The first ingredients listed are the classic Juice Beauty cocktail—Apple, Lemon, Grape and Aloe juices—and then things get serious. Glycolic acid (my favorite chemical exfoliant), Lactic and Malic acids are effective at polishing fine lines and healing sun damage, hyperpigmentation, and the keratosis pylaris bumps that plague my cheeks when I don't stay on top of exfoliations. Then there's Salycic acid, for healing and keeping congested pores at bay, and Hyaluronic acid, which delivers a plumping action.

When I tried the product for the first time last week, the combination of these acids gave a warming effect almost immediately upon application.

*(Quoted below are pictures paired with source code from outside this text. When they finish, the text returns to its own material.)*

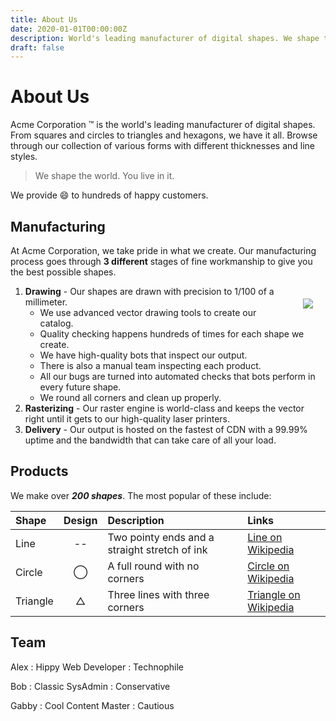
 ```yaml
---
title: About Us
date: 2020-01-01T00:00:00Z
description: World's leading manufacturer of digital shapes. We shape the world. You live in it.
draft: false
---
```

# About Us
Acme Corporation &trade; is the world's leading manufacturer of digital shapes. From squares and circles to triangles and hexagons, we have it all. Browse through our collection of various forms with different thicknesses and line styles.

> We shape the world. You live in it.

We provide :smile: to hundreds of happy customers.

## Manufacturing

At Acme Corporation, we take pride in what we create. Our manufacturing process goes through __3 different__ stages of fine workmanship to give you the best possible shapes.

<img style="float:right; margin: 20px;" src="/image/draw.jpg">

1) __Drawing__ - Our shapes are drawn with precision to 1/100 of a millimeter.
    * We use advanced vector drawing tools to create our catalog. 
    * Quality checking happens hundreds of times for each shape we create.
    * We have high-quality bots that inspect our output.
    * There is also a manual team inspecting each product.
    * All our bugs are turned into automated checks that bots perform in every future shape.
    * We round all corners and clean up properly.
2) __Rasterizing__ - Our raster engine is world-class and keeps the vector right until it gets to our high-quality laser printers.
3) __Delivery__ - Our output is hosted on the fastest of CDN with a 99.99% uptime and the bandwidth that can take care of all your load.

## Products

We make over __*200 shapes*__. The most popular of these include:

| Shape    | Design    | Description | Links
|   :-----  |  :-:      | :--         | :--
| Line     | --        | Two pointy ends and a straight stretch of ink | [Line on Wikipedia](https://enwikipedia.org/wiki/Line_(geometry))
| Circle   | &#8413;   | A full round with no corners                 | [Circle on Wikipedia](https://en.wikipedia.org/wiki/Circle)
| Triangle | &#9651;   | Three lines with three corners               | [Triangle on Wikipedia](https://en.wikipedia.org/wiki/Triangle)

## Team

Alex
: Hippy Web Developer
: Technophile

Bob
: Classic SysAdmin
: Conservative

Gabby
: Cool Content Master
: Cautious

I buoyantly brushed my teeth and blew my toddler's hair dry while letting the Instant Facial do its magic. It rinsed off easily, with little sugar crystals to slough off the cream. Then, I looked in the mirror and saw that my face was bright red. I patted my cheek—it felt like I was rocking a fever. I put a frozen icepack over the Nourishing Facial Oil and an hour later the redness and inflammation had subsided. The next morning, there were no problems to report. My skin was incredibly soft and not brittle or seemingly damaged. But I was more than a little traumatized. A few days later, I tried it again, but only left the concoction on my face for less than 30 seconds before quickly rinsing it off. This time, my cheeks were glowing and lovely, with no red patches to speak of. For me—and anyone with remotely sensitive skin—this will be a quick, no-more-than-once-weekly treatment, as potent as it is effective.